One of the best critiques I have read of the media and how they helped lead us into war. From the New York Review of Books’ feature story, “Now They Tell Us” by Michael Massing.

If nothing else, the Iraq saga should cause journalists to examine the breadth of their sources. “One question worth asking,” John Walcott of Knight Ridder says, “is whether we in journalism have become too reliant on high-level officials instead of cultivating less glamorous people in the bowels of the bureaucracy. “In the case of Iraq, he added, the political appointees “really closed ranks. So if you relied exclusively on traditional news sources—assistant secretaries and above—you would not have heard things we heard.” What Walcott calls “the blue collar” employees of the agencies—the working analysts or former analysts—were drawn on extensively by Knight Ridder, but by few others.

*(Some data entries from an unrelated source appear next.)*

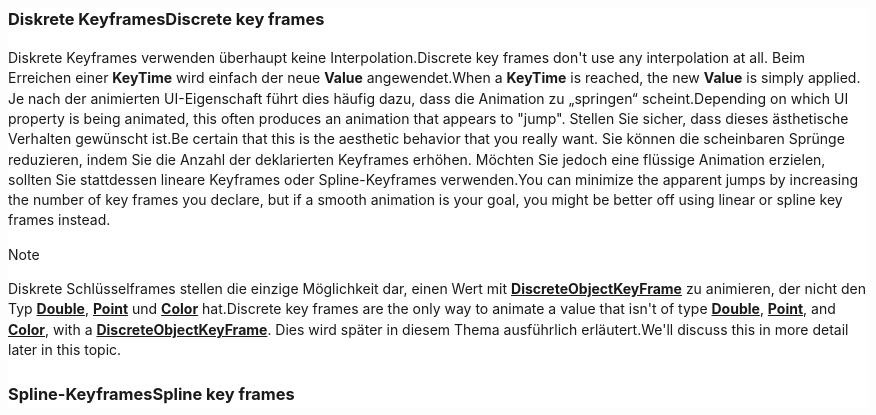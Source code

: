 ### <a name="discrete-key-frames"></a><span data-ttu-id="0b853-144">Diskrete Keyframes</span><span class="sxs-lookup"><span data-stu-id="0b853-144">Discrete key frames</span></span>

<span data-ttu-id="0b853-145">Diskrete Keyframes verwenden überhaupt keine Interpolation.</span><span class="sxs-lookup"><span data-stu-id="0b853-145">Discrete key frames don't use any interpolation at all.</span></span> <span data-ttu-id="0b853-146">Beim Erreichen einer **KeyTime** wird einfach der neue **Value** angewendet.</span><span class="sxs-lookup"><span data-stu-id="0b853-146">When a **KeyTime** is reached, the new **Value** is simply applied.</span></span> <span data-ttu-id="0b853-147">Je nach der animierten UI-Eigenschaft führt dies häufig dazu, dass die Animation zu „springen“ scheint.</span><span class="sxs-lookup"><span data-stu-id="0b853-147">Depending on which UI property is being animated, this often produces an animation that appears to "jump".</span></span> <span data-ttu-id="0b853-148">Stellen Sie sicher, dass dieses ästhetische Verhalten gewünscht ist.</span><span class="sxs-lookup"><span data-stu-id="0b853-148">Be certain that this is the aesthetic behavior that you really want.</span></span> <span data-ttu-id="0b853-149">Sie können die scheinbaren Sprünge reduzieren, indem Sie die Anzahl der deklarierten Keyframes erhöhen. Möchten Sie jedoch eine flüssige Animation erzielen, sollten Sie stattdessen lineare Keyframes oder Spline-Keyframes verwenden.</span><span class="sxs-lookup"><span data-stu-id="0b853-149">You can minimize the apparent jumps by increasing the number of key frames you declare, but if a smooth animation is your goal, you might be better off using linear or spline key frames instead.</span></span>

> [!NOTE]
> <span data-ttu-id="0b853-150">Diskrete Schlüsselframes stellen die einzige Möglichkeit dar, einen Wert mit [**DiscreteObjectKeyFrame**](https://msdn.microsoft.com/library/windows/apps/BR243132) zu animieren, der nicht den Typ [**Double**](https://msdn.microsoft.com/library/windows/apps/xaml/system.double.aspx), [**Point**](https://msdn.microsoft.com/library/windows/apps/BR225870) und [**Color**](https://msdn.microsoft.com/library/windows/apps/Hh673723) hat.</span><span class="sxs-lookup"><span data-stu-id="0b853-150">Discrete key frames are the only way to animate a value that isn't of type [**Double**](https://msdn.microsoft.com/library/windows/apps/xaml/system.double.aspx), [**Point**](https://msdn.microsoft.com/library/windows/apps/BR225870), and [**Color**](https://msdn.microsoft.com/library/windows/apps/Hh673723), with a [**DiscreteObjectKeyFrame**](https://msdn.microsoft.com/library/windows/apps/BR243132).</span></span> <span data-ttu-id="0b853-151">Dies wird später in diesem Thema ausführlich erläutert.</span><span class="sxs-lookup"><span data-stu-id="0b853-151">We'll discuss this in more detail later in this topic.</span></span>

### <a name="spline-key-frames"></a><span data-ttu-id="0b853-152">Spline-Keyframes</span><span class="sxs-lookup"><span data-stu-id="0b853-152">Spline key frames</span></span>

The contrast between the press’s feistiness since the end of the war and its meekness before it highlights one of the most entrenched and disturbing features of American journalism: its pack mentality. Editors and reporters don’t like to diverge too sharply from what everyone else is writing. When a president is popular and a consensus prevails, journalists shrink from challenging him. Even now, papers like the Times and the Post seem loath to give prominent play to stories that make the administration look too bad. Thus, stories about the increasing numbers of dead and wounded in Iraq —both American and Iraqi—are usually consigned to page 10 or 12, where they won’t cause readers too much discomfort.